After the delivery of systems to the State, the different communities and local administrations found their own ways assure their operation and maintenance: contracting local companies paid by the administration; providing fuel and treatment chemicals from the administration budget; promoting a contribution method among the village users - which could be a monthly fee or a variable payment according to the consumption.
In the latest years of economic crisis, keeping the pumps and engines working on fuel and providing for the operators’ small incentive was a real struggle. Many systems stopped working for lack of funds for operation and maintenance and Owini has been replacing the diesel pumps for solar panels, where it is possible, in the new systems.
For the Water for All beneficiaries - represented by the women heads of household to whom Green Innovations’ impact assessment team applied a sample questionnaire - the project significantly improved their living conditions (Graph 1). According to them, the main impacts of having safe water in their villages relate to better health, better housework management and childcare (Graph 2). It also reflects in more free time to do other things, namely longer working hours in the field - improving their income - or being at home taking better care of their houses and children(Graph 3). The clean water has also been used by some women (especially in Kwanza Sul Province) to develop new income generating activities, like cooking, making juices and laundry (Graphs 4 and 5).

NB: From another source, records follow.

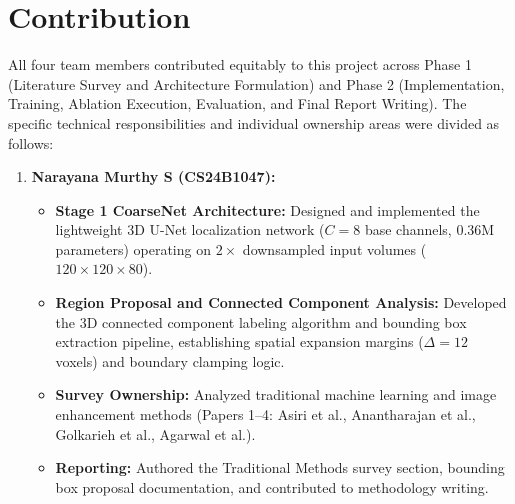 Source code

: \documentclass[12pt, a4paper]{article}
\begin{document}
\newpage
\section{Contribution}

All four team members contributed equitably to this project across Phase 1 (Literature Survey and Architecture Formulation) and Phase 2 (Implementation, Training, Ablation Execution, Evaluation, and Final Report Writing). The specific technical responsibilities and individual ownership areas were divided as follows:

\begin{enumerate}[leftmargin=*, itemsep=10pt]
    \item \textbf{Narayana Murthy S (CS24B1047):}
    \begin{itemize}[leftmargin=*, itemsep=3pt]
        \item \textbf{Stage 1 CoarseNet Architecture:} Designed and implemented the lightweight 3D U-Net localization network ($C=8$ base channels, 0.36M parameters) operating on $2\times$ downsampled input volumes ($120 \times 120 \times 80$).
        \item \textbf{Region Proposal and Connected Component Analysis:} Developed the 3D connected component labeling algorithm and bounding box extraction pipeline, establishing spatial expansion margins ($\Delta = 12$ voxels) and boundary clamping logic.
        \item \textbf{Survey Ownership:} Analyzed traditional machine learning and image enhancement methods (Papers 1--4: Asiri et al., Anantharajan et al., Golkarieh et al., Agarwal et al.).
        \item \textbf{Reporting:} Authored the Traditional Methods survey section, bounding box proposal documentation, and contributed to methodology writing.
    \end{itemize}


\end{enumerate}
\end{document}
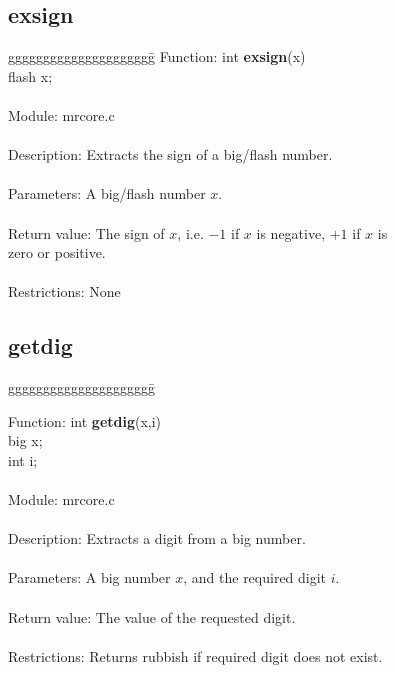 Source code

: \subsection{exsign}
\begin{tabbing}
ggggggggggggggggggggg\= \kill
      Function:      \>int {\bf exsign}(x)    \\
                     \>flash x; \\
      \ \\
      Module:        \>mrcore.c \\
      \ \\
      Description:   \>Extracts the sign of a big/flash number.    \\
      \ \\
      Parameters:    \>A big/flash number $x$. \\
      \ \\
      Return value:  \>The sign of $x$, i.e. $-1$ if $x$ is negative, $+1$ if $x$ is \\
                     \>zero or positive.  \\
      \ \\
      Restrictions:  \>None \\

\end{tabbing}


\subsection{getdig}

\begin{tabbing}
ggggggggggggggggggggg\= \kill

      Function:      \>int {\bf getdig}(x,i) \\
                     \>big x; \\
                     \>int i; \\
      \ \\
      Module:        \>mrcore.c \\
      \ \\
      Description:   \>Extracts a digit from a big number. \\
      \ \\
      Parameters:    \>A big number $x$, and the required digit $i$. \\
      \ \\
      Return value:  \>The value of the requested digit. \\
      \ \\
      Restrictions:  \>Returns rubbish if required digit does not exist. \\

\end{tabbing}
\pagebreak
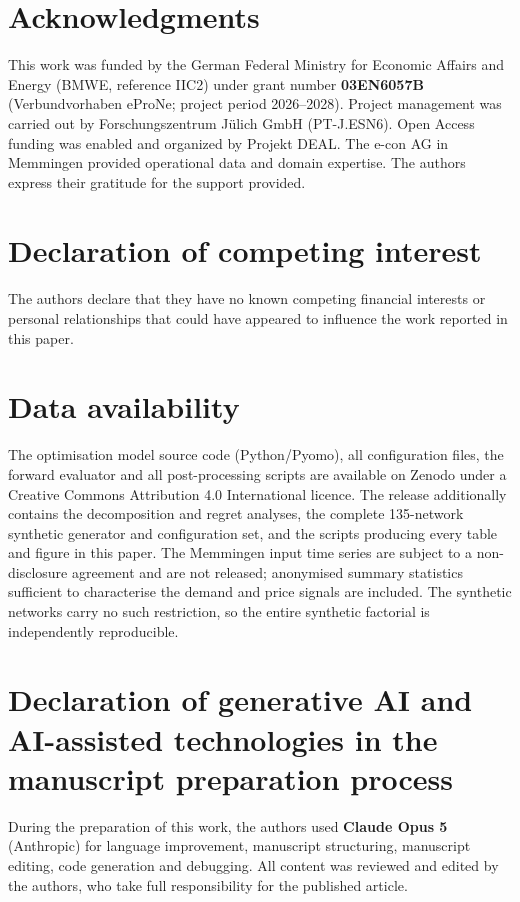 
\section*{Acknowledgments}

This work was funded by the German Federal Ministry for Economic Affairs and Energy
(BMWE, reference IIC2) under grant number \textbf{03EN6057B} (Verbundvorhaben eProNe;
project period 2026--2028). Project management was carried out by Forschungszentrum
J\"ulich GmbH (PT-J.ESN6). Open Access funding was enabled and organized by Projekt DEAL.
The e-con AG in Memmingen provided operational data and domain expertise. The authors
express their gratitude for the support provided.

\section*{Declaration of competing interest}


The authors declare that they have no known competing financial interests or personal
relationships that could have appeared to influence the work reported in this paper.

\section*{Data availability}

The optimisation model source code (Python/Pyomo), all configuration files, the forward
evaluator and all post-processing scripts are available on Zenodo
\citep{ruess_2026_calion} under a Creative Commons Attribution 4.0 International licence.
The release additionally contains the decomposition and regret
analyses, the complete 135-network synthetic generator and configuration set, and the
scripts producing every table and figure in this paper. The Memmingen input time series
are subject to a non-disclosure agreement and are not released; anonymised summary
statistics sufficient to characterise the demand and price signals are included. The
synthetic networks carry no such restriction, so the entire synthetic factorial is
independently reproducible.

\section*{Declaration of generative AI and AI-assisted technologies in the manuscript
preparation process}

During the preparation of this work, the authors used \textbf{Claude Opus 5} (Anthropic)
for language improvement, manuscript structuring, manuscript editing, code generation and debugging. All content was reviewed and edited by the authors, who take full responsibility for the published article.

These benefits of clean water for women are confirmed by Diabanza Quiabankuize,(pic) traditional chief of the village of Tuku, in the Province of Zaire. He says “the difference we notice is that women no longer go to the river to fetch water because the water is already with us here in the village. After a few minutes, they go to work. That's a great advantage; a big difference. Some people take enough water to do the laundry at home and some people no longer go to the river to bath because they bath at home too.”
Confirming what was referred by women about the health improvement benefits of clean water on these communities, the impact assessment team analysed the evolution of water-borne illnesses by the health units' registry books. The decreasing trend of diarrhoeas and skin infections, around 20% a year, could be only verified in the places where the water supply was continuous for a longer period. Where the supply was intermittent or interrupted, people’s health conditions remained the same.
For Domingos Lembe,(last pic) operator of the system of Tuku, the health benefits were obvious. “Water for All was a development, a step forward, because previously we drank untreated river water and it caused us many illnesses. But as soon as Water for All came, we have well- treated water, most of the illnesses are gone now and we are much better.”